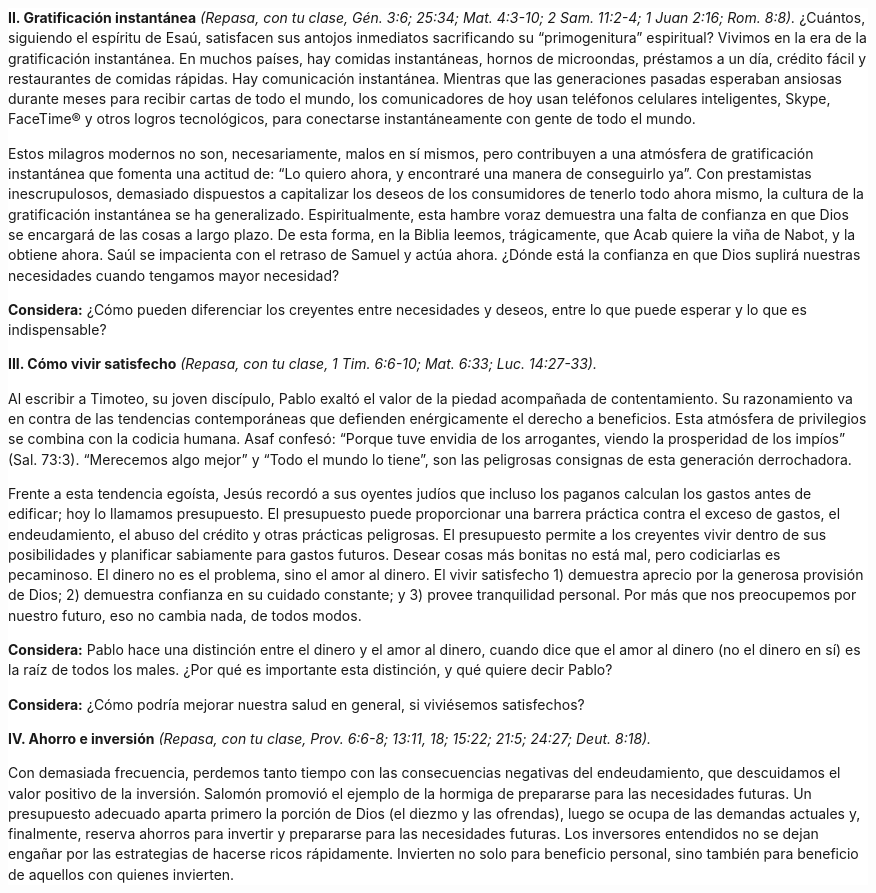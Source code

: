 **II. Gratificación instantánea** *(Repasa, con tu clase, Gén. 3:6; 25:34; Mat. 4:3-10; 2 Sam. 11:2-4; 1 Juan 2:16; Rom. 8:8).*
¿Cuántos, siguiendo el espíritu de Esaú, satisfacen sus antojos inmediatos sacrificando su “primogenitura” espiritual? Vivimos en la era de la gratificación instantánea. En muchos países, hay comidas instantáneas, hornos de microondas, préstamos a un día, crédito fácil y restaurantes de comidas rápidas. Hay comunicación instantánea. Mientras que las generaciones pasadas esperaban ansiosas durante meses para recibir cartas de todo el mundo, los comunicadores de hoy usan teléfonos celulares inteligentes, Skype, FaceTime® y otros logros tecnológicos, para conectarse instantáneamente con gente de todo el mundo.

Estos milagros modernos no son, necesariamente, malos en sí mismos, pero contribuyen a una atmósfera de gratificación instantánea que fomenta una actitud de: “Lo quiero ahora, y encontraré una manera de conseguirlo ya”. Con prestamistas inescrupulosos, demasiado dispuestos a capitalizar los deseos de los consumidores de tenerlo todo ahora mismo, la cultura de la gratificación instantánea se ha generalizado. Espiritualmente, esta hambre voraz demuestra una falta de confianza en que Dios se encargará de las cosas a largo plazo. De esta forma, en la Biblia leemos, trágicamente, que Acab quiere la viña de Nabot, y la obtiene ahora. Saúl se impacienta con el retraso de Samuel y actúa ahora. ¿Dónde está la confianza en que Dios suplirá nuestras necesidades cuando tengamos mayor necesidad?

**Considera:** ¿Cómo pueden diferenciar los creyentes entre necesidades y deseos, entre lo que puede esperar y lo que es indispensable?

**III. Cómo vivir satisfecho** *(Repasa, con tu clase, 1 Tim. 6:6-10; Mat. 6:33; Luc. 14:27-33).*

Al escribir a Timoteo, su joven discípulo, Pablo exaltó el valor de la piedad acompañada de contentamiento. Su razonamiento va en contra de las tendencias contemporáneas que defienden enérgicamente el derecho a beneficios. Esta atmósfera de privilegios se combina con la codicia humana. Asaf confesó: “Porque tuve envidia de los arrogantes, viendo la prosperidad de los impíos” (Sal. 73:3). “Merecemos algo mejor” y “Todo el mundo lo tiene”, son las peligrosas consignas de esta generación derrochadora.

Frente a esta tendencia egoísta, Jesús recordó a sus oyentes judíos que incluso los paganos calculan los gastos antes de edificar; hoy lo llamamos presupuesto. El presupuesto puede proporcionar una barrera práctica contra el exceso de gastos, el endeudamiento, el abuso del crédito y otras prácticas peligrosas. El presupuesto permite a los creyentes vivir dentro de sus posibilidades y planificar sabiamente para gastos futuros. Desear cosas más bonitas no está mal, pero codiciarlas es pecaminoso. El dinero no es el problema, sino el amor al dinero. El vivir satisfecho 1) demuestra aprecio por la generosa provisión de Dios; 2) demuestra confianza en su cuidado constante; y 3) provee tranquilidad personal. Por más que nos preocupemos por nuestro futuro, eso no cambia nada, de todos modos.

**Considera:** Pablo hace una distinción entre el dinero y el amor al dinero, cuando dice que el amor al dinero (no el dinero en sí) es la raíz de todos los males. ¿Por qué es importante esta distinción, y qué quiere decir Pablo?

**Considera:** ¿Cómo podría mejorar nuestra salud en general, si viviésemos satisfechos?

**IV. Ahorro e inversión** *(Repasa, con tu clase, Prov. 6:6-8; 13:11, 18; 15:22; 21:5; 24:27; Deut. 8:18).*

Con demasiada frecuencia, perdemos tanto tiempo con las consecuencias negativas del endeudamiento, que descuidamos el valor positivo de la inversión. Salomón promovió el ejemplo de la hormiga de prepararse para las necesidades futuras. Un presupuesto adecuado aparta primero la porción de Dios (el diezmo y las ofrendas), luego se ocupa de las demandas actuales y, finalmente, reserva ahorros para invertir y prepararse para las necesidades futuras. Los inversores entendidos no se dejan engañar por las estrategias de hacerse ricos rápidamente. Invierten no solo para beneficio personal, sino también para beneficio de aquellos con quienes invierten.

◆ ◆ ◆ ◆

■ **Exercise aim**:
Without any pictures, reproduce the lines from the first one in the material through the line that has "Estos milagros modernos", exactly as they appear.

■ **Solved exercise**:
Source code

: **II. Gratificación instantánea** *(Repasa, con tu clase, Gén. 3:6; 25:34; Mat. 4:3-10; 2 Sam. 11:2-4; 1 Juan 2:16; Rom. 8:8).*
¿Cuántos, siguiendo el espíritu de Esaú, satisfacen sus antojos inmediatos sacrificando su “primogenitura” espiritual? Vivimos en la era de la gratificación instantánea. En muchos países, hay comidas instantáneas, hornos de microondas, préstamos a un día, crédito fácil y restaurantes de comidas rápidas. Hay comunicación instantánea. Mientras que las generaciones pasadas esperaban ansiosas durante meses para recibir cartas de todo el mundo, los comunicadores de hoy usan teléfonos celulares inteligentes, Skype, FaceTime® y otros logros tecnológicos, para conectarse instantáneamente con gente de todo el mundo.

Estos milagros modernos no son, necesariamente, malos en sí mismos, pero contribuyen a una atmósfera de gratificación instantánea que fomenta una actitud de: “Lo quiero ahora, y encontraré una manera de conseguirlo ya”. Con prestamistas inescrupulosos, demasiado dispuestos a capitalizar los deseos de los consumidores de tenerlo todo ahora mismo, la cultura de la gratificación instantánea se ha generalizado. Espiritualmente, esta hambre voraz demuestra una falta de confianza en que Dios se encargará de las cosas a largo plazo. De esta forma, en la Biblia leemos, trágicamente, que Acab quiere la viña de Nabot, y la obtiene ahora. Saúl se impacienta con el retraso de Samuel y actúa ahora. ¿Dónde está la confianza en que Dios suplirá nuestras necesidades cuando tengamos mayor necesidad?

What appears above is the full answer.